*** Opening of Data shown ***

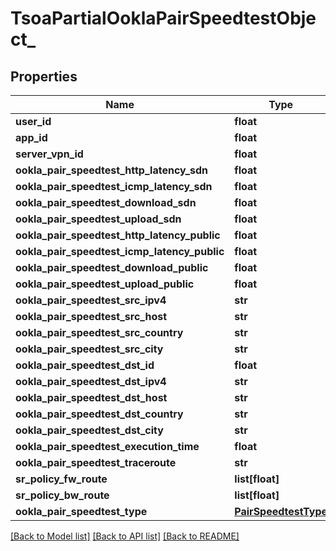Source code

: # TsoaPartialOoklaPairSpeedtestObject_

## Properties
Name | Type | Description | Notes
------------ | ------------- | ------------- | -------------
**user_id** | **float** |  | [optional] 
**app_id** | **float** |  | [optional] 
**server_vpn_id** | **float** |  | [optional] 
**ookla_pair_speedtest_http_latency_sdn** | **float** |  | [optional] 
**ookla_pair_speedtest_icmp_latency_sdn** | **float** |  | [optional] 
**ookla_pair_speedtest_download_sdn** | **float** |  | [optional] 
**ookla_pair_speedtest_upload_sdn** | **float** |  | [optional] 
**ookla_pair_speedtest_http_latency_public** | **float** |  | [optional] 
**ookla_pair_speedtest_icmp_latency_public** | **float** |  | [optional] 
**ookla_pair_speedtest_download_public** | **float** |  | [optional] 
**ookla_pair_speedtest_upload_public** | **float** |  | [optional] 
**ookla_pair_speedtest_src_ipv4** | **str** |  | [optional] 
**ookla_pair_speedtest_src_host** | **str** |  | [optional] 
**ookla_pair_speedtest_src_country** | **str** |  | [optional] 
**ookla_pair_speedtest_src_city** | **str** |  | [optional] 
**ookla_pair_speedtest_dst_id** | **float** |  | [optional] 
**ookla_pair_speedtest_dst_ipv4** | **str** |  | [optional] 
**ookla_pair_speedtest_dst_host** | **str** |  | [optional] 
**ookla_pair_speedtest_dst_country** | **str** |  | [optional] 
**ookla_pair_speedtest_dst_city** | **str** |  | [optional] 
**ookla_pair_speedtest_execution_time** | **float** |  | [optional] 
**ookla_pair_speedtest_traceroute** | **str** |  | [optional] 
**sr_policy_fw_route** | **list[float]** |  | [optional] 
**sr_policy_bw_route** | **list[float]** |  | [optional] 
**ookla_pair_speedtest_type** | [**PairSpeedtestType**](PairSpeedtestType.md) |  | [optional] 

[[Back to Model list]](../README.md#documentation-for-models) [[Back to API list]](../README.md#documentation-for-api-endpoints) [[Back to README]](../README.md)

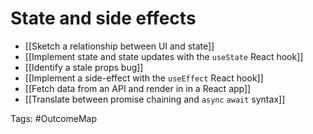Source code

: # State and side effects

- [[Sketch a relationship between UI and state]]
- [[Implement state and state updates with the `useState` React hook]]
- [[Identify a stale props bug]]
- [[Implement a side-effect with the `useEffect` React hook]]
- [[Fetch data from an API and render in in a React app]]
- [[Translate between promise chaining and `async` `await` syntax]]

Tags: #OutcomeMap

*** Close of Data shown ***

Please give back all the records above word for word, with no pictures included.

:: Output of the exercise ::
Source code

: # TsoaPartialOoklaPairSpeedtestObject_

## Properties
Name | Type | Description | Notes
------------ | ------------- | ------------- | -------------
**user_id** | **float** |  | [optional] 
**app_id** | **float** |  | [optional] 
**server_vpn_id** | **float** |  | [optional] 
**ookla_pair_speedtest_http_latency_sdn** | **float** |  | [optional] 
**ookla_pair_speedtest_icmp_latency_sdn** | **float** |  | [optional] 
**ookla_pair_speedtest_download_sdn** | **float** |  | [optional] 
**ookla_pair_speedtest_upload_sdn** | **float** |  | [optional] 
**ookla_pair_speedtest_http_latency_public** | **float** |  | [optional] 
**ookla_pair_speedtest_icmp_latency_public** | **float** |  | [optional] 
**ookla_pair_speedtest_download_public** | **float** |  | [optional] 
**ookla_pair_speedtest_upload_public** | **float** |  | [optional] 
**ookla_pair_speedtest_src_ipv4** | **str** |  | [optional] 
**ookla_pair_speedtest_src_host** | **str** |  | [optional] 
**ookla_pair_speedtest_src_country** | **str** |  | [optional] 
**ookla_pair_speedtest_src_city** | **str** |  | [optional] 
**ookla_pair_speedtest_dst_id** | **float** |  | [optional] 
**ookla_pair_speedtest_dst_ipv4** | **str** |  | [optional] 
**ookla_pair_speedtest_dst_host** | **str** |  | [optional] 
**ookla_pair_speedtest_dst_country** | **str** |  | [optional] 
**ookla_pair_speedtest_dst_city** | **str** |  | [optional] 
**ookla_pair_speedtest_execution_time** | **float** |  | [optional] 
**ookla_pair_speedtest_traceroute** | **str** |  | [optional] 
**sr_policy_fw_route** | **list[float]** |  | [optional] 
**sr_policy_bw_route** | **list[float]** |  | [optional] 
**ookla_pair_speedtest_type** | [**PairSpeedtestType**](PairSpeedtestType.md) |  | [optional] 

[[Back to Model list]](../README.md#documentation-for-models) [[Back to API list]](../README.md#documentation-for-api-endpoints) [[Back to README]](../README.md)

Source code

: # State and side effects

- [[Sketch a relationship between UI and state]]
- [[Implement state and state updates with the `useState` React hook]]
- [[Identify a stale props bug]]
- [[Implement a side-effect with the `useEffect` React hook]]
- [[Fetch data from an API and render in in a React app]]
- [[Translate between promise chaining and `async` `await` syntax]]

Tags: #OutcomeMap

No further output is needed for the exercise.